- _Records provided_:
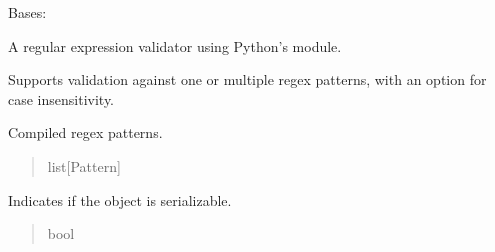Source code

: \documentclass[letterpaper,10pt,english]{sphinxmanual}
\begin{document}
\begin{fulllineitems}
\label{\detokenize{apache_commons_validator_python.routines:apache_commons_validator_python.routines.regex_validator.RegexValidator}}
\pysigstartsignatures
{}
\pysigstopsignatures
\sphinxAtStartPar
Bases: 

\sphinxAtStartPar
A regular expression validator using Python’s  module.

\sphinxAtStartPar
Supports validation against one or multiple regex patterns, with an option for case insensitivity.

\begin{fulllineitems}
\label{\detokenize{apache_commons_validator_python.routines:apache_commons_validator_python.routines.regex_validator.RegexValidator.patterns}}
\pysigstartsignatures
{}
\pysigstopsignatures
\sphinxAtStartPar
Compiled regex patterns.
\begin{quote}\begin{description}
\sphinxAtStartPar
list{[}Pattern{]}

\end{description}\end{quote}

\end{fulllineitems}


\begin{fulllineitems}
\label{\detokenize{apache_commons_validator_python.routines:apache_commons_validator_python.routines.regex_validator.RegexValidator.serializable}}
\pysigstartsignatures
{}
\pysigstopsignatures
\sphinxAtStartPar
Indicates if the object is serializable.
\begin{quote}\begin{description}
\sphinxAtStartPar
bool


\end{description}
\end{quote}
\end{fulllineitems}
\end{fulllineitems}
\end{document}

- _Problem details_: Reproduce the listing above exactly, but skip the pictures.

- _Exercise solution_:
Source code

: \documentclass[letterpaper,10pt,english]{sphinxmanual}
\begin{document}
\begin{fulllineitems}
\label{\detokenize{apache_commons_validator_python.routines:apache_commons_validator_python.routines.regex_validator.RegexValidator}}
\pysigstartsignatures
{}
\pysigstopsignatures
\sphinxAtStartPar
Bases: 

\sphinxAtStartPar
A regular expression validator using Python’s  module.

\sphinxAtStartPar
Supports validation against one or multiple regex patterns, with an option for case insensitivity.

\begin{fulllineitems}
\label{\detokenize{apache_commons_validator_python.routines:apache_commons_validator_python.routines.regex_validator.RegexValidator.patterns}}
\pysigstartsignatures
{}
\pysigstopsignatures
\sphinxAtStartPar
Compiled regex patterns.
\begin{quote}\begin{description}
\sphinxAtStartPar
list{[}Pattern{]}

\end{description}\end{quote}

\end{fulllineitems}


\begin{fulllineitems}
\label{\detokenize{apache_commons_validator_python.routines:apache_commons_validator_python.routines.regex_validator.RegexValidator.serializable}}
\pysigstartsignatures
{}
\pysigstopsignatures
\sphinxAtStartPar
Indicates if the object is serializable.
\begin{quote}\begin{description}
\sphinxAtStartPar
bool


\end{description}
\end{quote}
\end{fulllineitems}
\end{fulllineitems}
\end{document}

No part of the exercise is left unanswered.